Personal details
- Born: 1839 Kōzuke Province, Japan
- Died: October 12, 1927 (aged 88)
- Resting place: Tone District, Gunma, Gunma Prefecture, Japan
- Relatives: Sadamasa Koto (brother)
- Occupation: Swordswoman

Military service
- Allegiance: Tokugawa bakufu
- Branch/service: Rōshigumi (former) Shinchogumi
- Battles/wars: Boshin War

= Nakazawa Koto =

Japanese swordswoman

Nakazawa Koto (中沢琴, 1839-October 12, 1927) was a Japanese swordswoman and Onna-musha of the Bakumatsu period. She joined the Rōshigumi and later Shinchogumi forces, and worked as a pro-Tokugawa agent in the Boshin War.

== Life ==
Nakazawa Koto was born in Kōzuke Province. She was very skilled in martial arts from childhood, especially in Kenjutsu. In 1863, she went to Kyoto dressed as a man, following her brother Sadamasa, who was a member of the Roshigumi group in Kyoto. At 170 cm, she was tall for a Japanese woman at that time, so that she was taken for a man when she reported to the Shogunate officers in Kyoto. She took part in the Kyoto defenders group led by Kyokawa Hachirō.

Although the Rōshigumi was funded by the Tokugawa Bakufu, the leader Kyokawa Hachirō and others had strong loyalties to the emperor and planned to gather other rōnin in Kyoto to combat insurgents in the city. On March 26, 1863, Kiyokawa led the Rōshigumi out of Edo as the vanguard of Shogun Iemochi's procession to Kyoto, where they arrived on April 10, 1863.

When Kyokawa's scheme was revealed in Kyoto, he immediately commanded the Rōshigumi to return to Edo. The group was disbanded and the members returned to Edo. Nakazawa Koto and other officers went to Edo (Tokyo) and later became the founding members of the Shinchōgumi.

== Boshin war ==
Nakazawa Koto and her brother joined the shogunate forces of Edo, the Shinchogumi. During the crisis between the empire and the Tokugawa Shogunate, Koto allied with the Tokugawa in the Boshin War. One cause of the war was Emperor Meiji's declaration that he would decree the abolition of the 200-year-old shogunate and impose direct command by the imperial court. Military action by the imperial forces and acts of violence by Meiji supporters in Edo led the Shogun Tokugawa Yoshinobu to attack and attempt to gain control of the court in Kyoto.

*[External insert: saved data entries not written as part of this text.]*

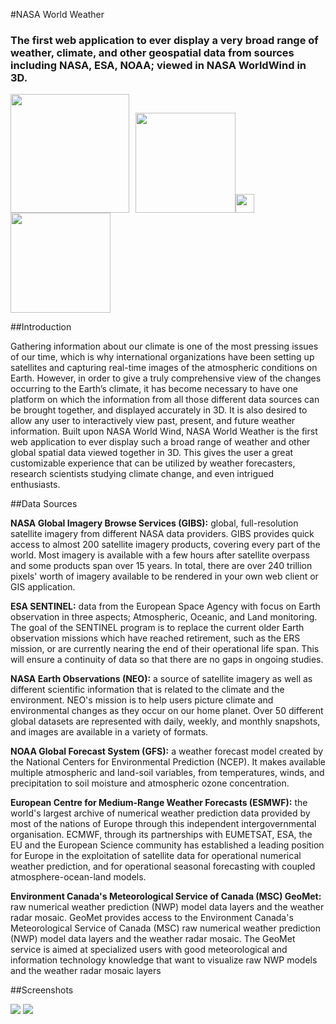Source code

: #NASA World Weather
### The first web application to ever display a very broad range of weather, climate, and other geospatial data from sources including NASA, ESA, NOAA; viewed in NASA WorldWind in 3D.

<img src="https://upload.wikimedia.org/wikipedia/commons/thumb/e/e5/NASA_logo.svg/200px-NASA_logo.svg.png" width="190px" /><img src="http://oykun.com/images/journal-header-whitespace.png" width="10px" /><img src="https://upload.wikimedia.org/wikipedia/commons/thumb/7/79/NOAA_logo.svg/240px-NOAA_logo.svg.png" width="160px" /><img src="http://oykun.com/images/journal-header-whitespace.png" width="30px" /><img src="https://upload.wikimedia.org/wikipedia/commons/thumb/6/6e/ESA_logo_simple.svg/200px-ESA_logo_simple.svg.png" width="160px" />

##Introduction

Gathering information about our climate is one of the most pressing issues of our time, which is why international organizations have been setting up satellites and capturing real-time images of the atmospheric conditions on Earth. However, in order to give a truly comprehensive view of the changes occurring to the Earth’s climate, it has become necessary to have one platform on which the information from all those different data sources can be brought together, and displayed accurately in 3D. It is also desired to allow any user to interactively view past, present, and future weather information. Built upon NASA World Wind, NASA World Weather is the first web application to ever display such a broad range of weather and other global spatial data viewed together in 3D. This gives the user a great customizable experience that can be utilized by weather forecasters, research scientists studying climate change, and even intrigued enthusiasts.

##Data Sources

**NASA Global Imagery Browse Services (GIBS):** global, full-resolution satellite imagery from different NASA data providers. GIBS provides quick access to almost 200 satellite imagery products, covering every part of the world. Most imagery is available with a few hours after satellite overpass and some products span over 15 years. In total, there are over 240 trillion pixels' worth of imagery available to be rendered in your own web client or GIS application.

**ESA SENTINEL:** data from the European Space Agency with focus on Earth observation in three aspects; Atmospheric, Oceanic, and Land monitoring. The goal of the SENTINEL program is to replace the current older Earth observation missions which have reached retirement, such as the ERS mission, or are currently nearing the end of their operational life span. This will ensure a continuity of data so that there are no gaps in ongoing studies.

**NASA Earth Observations (NEO):** a source of satellite imagery as well as different scientific information that is related to the climate and the environment. NEO's mission is to help users picture climate and environmental changes as they occur on our home planet. Over 50 different global datasets are represented with daily, weekly, and monthly snapshots, and images are available in a variety of formats.

**NOAA Global Forecast System (GFS):** a weather forecast model created by the National Centers for Environmental Prediction (NCEP). It makes available multiple atmospheric and land-soil variables, from temperatures, winds, and precipitation to soil moisture and atmospheric ozone concentration.

**European Centre for Medium-Range Weather Forecasts (ESMWF):** the world's largest archive of numerical weather prediction data provided by most of the nations of Europe through this independent intergovernmental organisation. ECMWF, through its partnerships with EUMETSAT, ESA, the EU and the European Science community has established a leading position for Europe in the exploitation of satellite data for operational numerical weather prediction, and for operational seasonal forecasting with coupled atmosphere-ocean-land models.

**Environment Canada's Meteorological Service of Canada (MSC) GeoMet:** raw numerical weather prediction (NWP) model data layers and the weather radar mosaic. GeoMet provides access to the Environment Canada's Meteorological Service of Canada (MSC) raw numerical weather prediction (NWP) model data layers and the weather radar mosaic. The GeoMet service is aimed at specialized users with good meteorological and information technology knowledge that want to visualize raw NWP models and the weather radar mosaic layers

##Screenshots

<img src="http://i.imgur.com/XrU5KGf.png" />

<img src="http://i.imgur.com/6HQFojs.png" />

Historical records indicate that, during the Boshin War, Nakazawa Koto defended the shogunate against the attack of the Satsuma and Ogi clans (the Satchō Alliance) in Edo in 1868. After those attacks, she and her brother participated in the Battle of Hokuetsu. During this battle, Nakazawa Koto, encircled by a dozen enemy samurai, broke the encirclement by defending herself with her katana and then pressing her attackers.

== Legacy ==
While Nakazawa Koto worked as a member of the Shinchogumi, she always dressed as a man, even after the officers knew her true identity. In addition to being a great swordswoman, it is said that she had an exceptional beauty that left an impression on many people. A tale written about her says: "When Koto dresses as a man, many women fall in love with her. When Koto dresses as a woman, many men fall in love with her."

Koto was proud as a swordswoman and decided she would only marry a man stronger than she. However, apparently no living man was able to defeat her in a duel, so she remained single all her life. She died on October 12, 1927. Her grave is located in Tone District, Gunma, where she was born. Many people visit her tomb to this day.